Wednesday, May 07, 2008

Want a Slightly Wet, New Mazda? Tough Luck

A few months ago I read a fascinating article in Wired about the Cougar Ace, a freighter that was disabled and sank two years ago with nearly 5000 new Mazda automobiles inside. The story focused on the team of rugged salvagers who managed to refloat the vessel and save it.

But what happened to those cars? On Neatorama, I found out the answer, from an article in the WSJ on April 29. Despite pleas from movie makers who wanted to blow them up, schools who wanted to use the cars for shop classes and other people who just wanted a really cheap new car, they decided to crush all 4703 of them in Portland Oregon recently.

They blew up all of the airbags with detonators and drained, gutted squished and shredded each shiny new Mazda 3 that came up from the airtight hull of the Cougar Ace. It turned out that fears of being sued trumped any good will gestures they might have considered in disposing of the cars.

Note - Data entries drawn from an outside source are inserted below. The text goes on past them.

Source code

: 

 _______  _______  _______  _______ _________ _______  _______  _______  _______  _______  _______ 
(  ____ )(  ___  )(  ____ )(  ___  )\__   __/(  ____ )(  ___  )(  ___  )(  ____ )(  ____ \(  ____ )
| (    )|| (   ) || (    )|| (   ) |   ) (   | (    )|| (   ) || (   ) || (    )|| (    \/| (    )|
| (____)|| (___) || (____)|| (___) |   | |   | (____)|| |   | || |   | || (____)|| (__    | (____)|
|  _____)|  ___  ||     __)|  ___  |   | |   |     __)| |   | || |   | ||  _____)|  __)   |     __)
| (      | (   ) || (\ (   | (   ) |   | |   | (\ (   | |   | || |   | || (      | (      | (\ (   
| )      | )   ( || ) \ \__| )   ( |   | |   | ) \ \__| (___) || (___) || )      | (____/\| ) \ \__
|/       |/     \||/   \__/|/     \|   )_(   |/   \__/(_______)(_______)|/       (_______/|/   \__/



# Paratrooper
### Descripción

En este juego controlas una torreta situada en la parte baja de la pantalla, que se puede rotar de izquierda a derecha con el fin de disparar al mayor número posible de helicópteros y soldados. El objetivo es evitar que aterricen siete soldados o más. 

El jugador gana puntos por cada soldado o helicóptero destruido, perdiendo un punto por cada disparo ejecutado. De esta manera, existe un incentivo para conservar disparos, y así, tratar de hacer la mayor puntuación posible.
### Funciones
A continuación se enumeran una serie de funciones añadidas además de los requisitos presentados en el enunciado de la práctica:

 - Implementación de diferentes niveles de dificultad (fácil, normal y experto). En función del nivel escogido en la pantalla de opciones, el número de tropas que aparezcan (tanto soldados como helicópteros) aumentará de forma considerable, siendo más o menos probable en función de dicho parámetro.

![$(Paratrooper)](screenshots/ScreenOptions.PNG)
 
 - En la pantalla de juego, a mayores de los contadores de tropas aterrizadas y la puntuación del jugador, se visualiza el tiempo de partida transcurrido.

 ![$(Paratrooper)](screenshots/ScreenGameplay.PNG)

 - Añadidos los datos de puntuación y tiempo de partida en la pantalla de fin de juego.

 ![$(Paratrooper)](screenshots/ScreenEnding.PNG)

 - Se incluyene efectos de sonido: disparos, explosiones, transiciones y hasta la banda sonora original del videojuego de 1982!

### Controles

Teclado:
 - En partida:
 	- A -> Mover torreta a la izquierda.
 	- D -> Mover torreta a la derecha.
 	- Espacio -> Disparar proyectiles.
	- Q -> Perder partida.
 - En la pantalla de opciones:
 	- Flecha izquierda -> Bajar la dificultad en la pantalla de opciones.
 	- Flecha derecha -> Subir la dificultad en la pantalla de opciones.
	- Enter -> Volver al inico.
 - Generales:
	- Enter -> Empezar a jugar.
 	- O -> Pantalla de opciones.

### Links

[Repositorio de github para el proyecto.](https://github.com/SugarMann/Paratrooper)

Ford, Mazda's parent company, "also worried that scammers might find a way to spirit the cars abroad to sell as new. That happened to thousands of so-called "Katrina cars" salvaged from New Orleans' flooding three years ago. Those cars -- their electronics gone haywire and sand in the engines -- were given a paint job and unloaded in Latin America on unsuspecting buyers, damaging auto makers' reputations."

The company did manage to salvage the valuable catalytic converters but they punctured all of the new tires, and sliced the alloy rims in two, to make sure nobody tried to resell them. The rest of the vehicles become pieces of metal no bigger than an ashtray, headed back to Asia where they will be remade--into new cars.